In both fields, there’s an art to asking the right questions. As a nurse, I ask patients about their symptoms, their medications, their financial and emotional well-being, their homes and support systems—each answer adding another layer to their story, much like a journalist drawing out a narrative. It’s not just about gathering information; it’s about understanding how each piece of their life impacts their health, their journey. And when I’m photographing, that same curiosity shapes how I approach people. I’m attuned to the layers beneath their expressions, their gestures, the environment they inhabit.
Perhaps the deepest similarity is the sense of compassion each role demands. Nursing has taught me to look beyond the immediate—to see my patients not as cases, but as individuals with stories, histories, and vulnerabilities. That awareness has changed how I approach photography, too, infusing my images with a tenderness and empathy that only comes from bearing witness to both the fragility and resilience of others. In both nursing and photography, I’m reminded that what I capture or care for is not just a single moment or person, but a piece of a much larger, intricate story.
Do you have any projects on the horizon or ideas ruminating? Some days, the weight of picking up the camera feels heavier than I remember, like the lens has grown distant, more elusive. The everyday currents of work, the quiet exhaustion of life—it all leaves me feeling like creating is both a refuge and a labor. But I often find myself drifting into a daydream, imagining a project I haven’t yet begun: an archive of my father’s old Hi-8 footage and old photos from his visits to Vietnam in the ’90s, woven with scenes of our family’s early days here in the States. I want to tell our story, to trace our family’s path, the way memory lingers in old tapes, how it shapes us in ways we’re still learning to name.

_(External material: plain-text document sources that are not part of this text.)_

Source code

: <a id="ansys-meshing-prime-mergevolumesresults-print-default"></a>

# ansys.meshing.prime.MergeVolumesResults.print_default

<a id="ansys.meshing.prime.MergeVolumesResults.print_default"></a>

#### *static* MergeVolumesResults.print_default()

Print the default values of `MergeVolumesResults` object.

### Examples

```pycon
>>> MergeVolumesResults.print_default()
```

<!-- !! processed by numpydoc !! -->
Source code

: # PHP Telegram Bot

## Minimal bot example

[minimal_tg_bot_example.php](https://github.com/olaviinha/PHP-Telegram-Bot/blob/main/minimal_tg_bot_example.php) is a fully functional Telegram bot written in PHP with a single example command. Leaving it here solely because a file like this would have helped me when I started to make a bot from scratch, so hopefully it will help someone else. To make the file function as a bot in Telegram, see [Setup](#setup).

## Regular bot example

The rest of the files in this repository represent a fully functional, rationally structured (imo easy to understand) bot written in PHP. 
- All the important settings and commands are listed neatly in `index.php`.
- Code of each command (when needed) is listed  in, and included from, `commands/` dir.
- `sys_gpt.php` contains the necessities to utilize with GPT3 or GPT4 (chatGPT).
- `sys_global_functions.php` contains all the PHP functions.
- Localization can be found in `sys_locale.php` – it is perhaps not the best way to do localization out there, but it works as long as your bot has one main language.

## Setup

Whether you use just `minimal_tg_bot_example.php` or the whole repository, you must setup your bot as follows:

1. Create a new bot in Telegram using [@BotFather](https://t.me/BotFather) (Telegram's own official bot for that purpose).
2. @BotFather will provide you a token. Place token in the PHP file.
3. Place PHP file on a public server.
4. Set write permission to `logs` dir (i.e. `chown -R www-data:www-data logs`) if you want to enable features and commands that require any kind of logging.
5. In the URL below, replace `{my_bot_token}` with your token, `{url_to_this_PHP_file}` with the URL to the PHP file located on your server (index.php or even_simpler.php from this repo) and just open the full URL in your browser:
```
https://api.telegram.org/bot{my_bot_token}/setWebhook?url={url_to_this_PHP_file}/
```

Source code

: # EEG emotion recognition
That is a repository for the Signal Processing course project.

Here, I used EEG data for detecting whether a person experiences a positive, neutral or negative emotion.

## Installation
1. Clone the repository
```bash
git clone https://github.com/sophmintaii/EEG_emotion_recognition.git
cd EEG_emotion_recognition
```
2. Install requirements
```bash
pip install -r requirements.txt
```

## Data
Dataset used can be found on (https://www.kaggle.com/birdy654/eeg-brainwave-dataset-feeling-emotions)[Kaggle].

Recently, I’ve felt a pull from others in my generation, other creatives using art to reach into their own histories, to confront the weight of intergenerational trauma and shape it into something tangible, something that heals. There’s a kind of solace in that, a shared language. I hope to make space for this work, to find my own way of piecing together fragments of that story, connecting with others who carry a similar thread of resilience and memory. Maybe, in time, these fragments will take form—a new project, a way to honor what’s been both lost and found.